"I would never have made the films I made without the friendship and full support of the major American studios", confided the filmmaker, author of blockbusters such as "Seven Years in Tibet", "Stalingrad" or "The Name of the Rose".

At 78, the director remains the Frenchman with the most affinity for Hollywood's taste for the spectacular.

If "Notre-Dame burns", which traces the fire that failed to completely destroy the Parisian cathedral in 2019, is a French production, the feature film oscillates between breathtaking thriller and disaster film.

A style likely to please the public of the American French Film Festival (TAFFF, formerly Colcoa), who will discover it well after its release in France in March.

From the first smoke to the complete extinction of the fire fifteen hours later, at the cost of a fierce fight by the firefighters, the threat of flames on the Gothic jewel of the city of light constituted "an incredible drama, worthy of a screenwriter from Hollywood”, estimated Mr. Annaud.

"I am close to Notre-Dame at the moment, and far from Los Angeles", continued this cantor of epic cinema, reached by telephone from Paris.

"But part of my heart remains in LA."

French film critic

Sean Connery, Brad Pitt, Jude Law... Some of Hollywood's greatest actors have passed in front of Jean-Jacques Annaud's camera.

In the United States, the director has always had the means to match his ambitions.

"In America, I noticed that we invest to try to release the best possible film, the most spectacular, the most attractive", explained the artist.

"Whereas in France, the rule is to try to produce cheaper, to cheat in a way. Cheaper is easier to do."

Despite his French roots, the filmmaker was only slightly inspired by the New Wave, a movement born in France at the end of the 1950s and which left a lasting mark on the history of the seventh art.

The accent on the dialogues, instilled by the films of the time, remains for him secondary.

The director appreciates the American way of filming, centered on movement and visual prowess.

"Cinema is the art of telling visually thrilling stories.
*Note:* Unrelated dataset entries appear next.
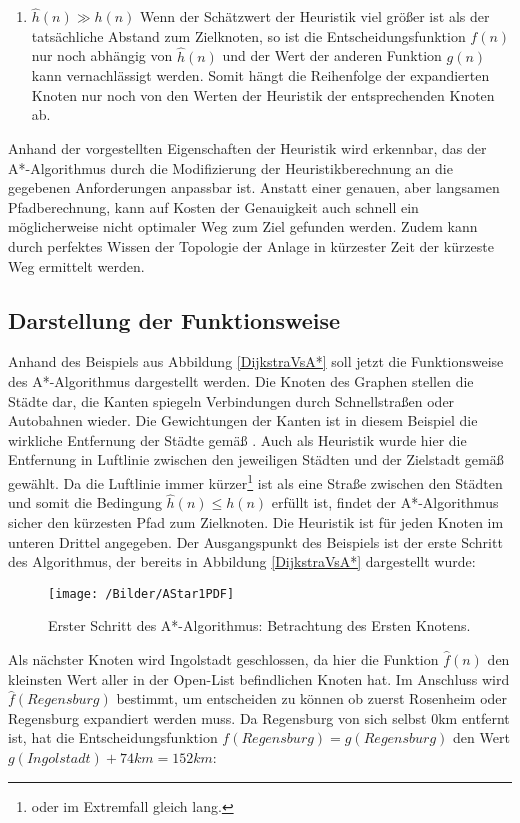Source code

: \begin{enumerate}
			\item \textbf{$\hat{h}(n)\gg h(n)$} Wenn der Schätzwert der Heuristik viel größer ist als der tatsächliche Abstand zum Zielknoten, so ist die Entscheidungsfunktion $f(n)$ nur noch abhängig von $\hat{h}(n)$ und der Wert der anderen Funktion $g(n)$ kann vernachlässigt werden. Somit hängt die Reihenfolge der expandierten Knoten nur noch von den Werten der Heuristik der entsprechenden Knoten ab.
		\end{enumerate}
		 
		Anhand der vorgestellten Eigenschaften der Heuristik wird erkennbar, das der A*-Algorithmus durch die Modifizierung der Heuristikberechnung an die gegebenen Anforderungen anpassbar ist. Anstatt einer genauen, aber langsamen Pfadberechnung, kann auf Kosten der Genauigkeit auch schnell ein möglicherweise nicht optimaler Weg zum Ziel gefunden werden. Zudem kann durch perfektes Wissen der Topologie der Anlage in kürzester Zeit der kürzeste Weg ermittelt werden.
	
	\subsection{Darstellung der Funktionsweise}
		Anhand des Beispiels aus Abbildung \ref{DijkstraVsA*} soll jetzt die Funktionsweise des A*-Algorithmus dargestellt werden. Die Knoten des Graphen stellen die Städte dar, die Kanten spiegeln Verbindungen  durch Schnellstraßen oder Autobahnen wieder. Die Gewichtungen der Kanten ist in diesem Beispiel die wirkliche Entfernung der Städte gemäß \cite{Luftlinie}. Auch als Heuristik wurde hier die Entfernung in Luftlinie zwischen den jeweiligen Städten und der Zielstadt gemäß \cite{Luftlinie} gewählt. Da die Luftlinie immer kürzer\footnote{oder im Extremfall gleich lang.} ist als eine Straße zwischen den Städten und somit die Bedingung $\hat{h}(n)\le h(n)$ erfüllt ist, findet der A*-Algorithmus sicher den kürzesten Pfad zum Zielknoten. Die Heuristik ist für jeden Knoten im unteren Drittel  angegeben. Der Ausgangspunkt des Beispiels ist der erste Schritt des Algorithmus, der bereits in Abbildung \ref{DijkstraVsA*} dargestellt wurde:  
		
		\begin{figure}[H]
			\centering
			\texttt{[image: /Bilder/AStar1PDF]}
			\vspace{0.2cm}
			\caption{Erster Schritt des A*-Algorithmus: Betrachtung des Ersten Knotens.}
		\end{figure}
		
		Als nächster Knoten wird Ingolstadt geschlossen, da hier die Funktion $\hat{f}(n)$ den kleinsten Wert aller in der Open-List befindlichen Knoten hat. Im Anschluss wird $\hat{f}(Regensburg)$ bestimmt, um entscheiden zu können ob zuerst Rosenheim oder Regensburg expandiert werden muss. Da Regensburg von sich selbst 0km entfernt ist, hat die Entscheidungsfunktion $f(Regensburg)=g(Regensburg)$ den Wert $g(Ingolstadt)+74km=152km$:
Otherwise it's something else, it's television radio," added Mr. Annaud.

"If we have the privilege of being on the big screen, it's to fill it, not to put people on it who talk like on TV shows."

"In France, expensive films are seen as unfair," continued the director.

"We criticize films shot in the studio, we criticize the fact of building sets, we criticize special effects."

Despite this, French cinema "fortunately produces a few gems every year" in its own vein, he conceded.

"Collapse Metaphor"

For "Notre-Dame is burning", Jean-Jacques Annaud notably shot in the cathedrals of Sens and Bourges, in addition to impressive scenes of fire reconstructed in the studio.

The director also mixes the scenes played by actors with elements of reality.

Between fiction and documentary images, the spectator relives the conflagration of the roof of the 12th century cathedral and the fall of its spire, under the horrified gaze of millions of people.

"All over the world, this cathedral was much more than a symbol of Paris or France, or even of Catholicism or Christianity", judged the artist.

"It was kind of a metaphor, about the fear of Western culture collapsing."

The American French Film Festival takes place from October 10 to 16 in Los Angeles.

For this 26th edition, the program includes in particular the film "Hawa" by Maimouna Doucouré, whose first feature film "Mignonnes", broadcast by Netflix, had created controversy with its hypersexualized adolescent protagonists.

The public will also discover two other feature films, "Les Pires" and "A Plein Temps", proposed by France to be nominated for the next Oscars.

The festival will close with the film "La Nuit du 12" by Dominik Moll, and the screening of the mini-series "Irma Vep" by Olivier Assayas, produced by HBO.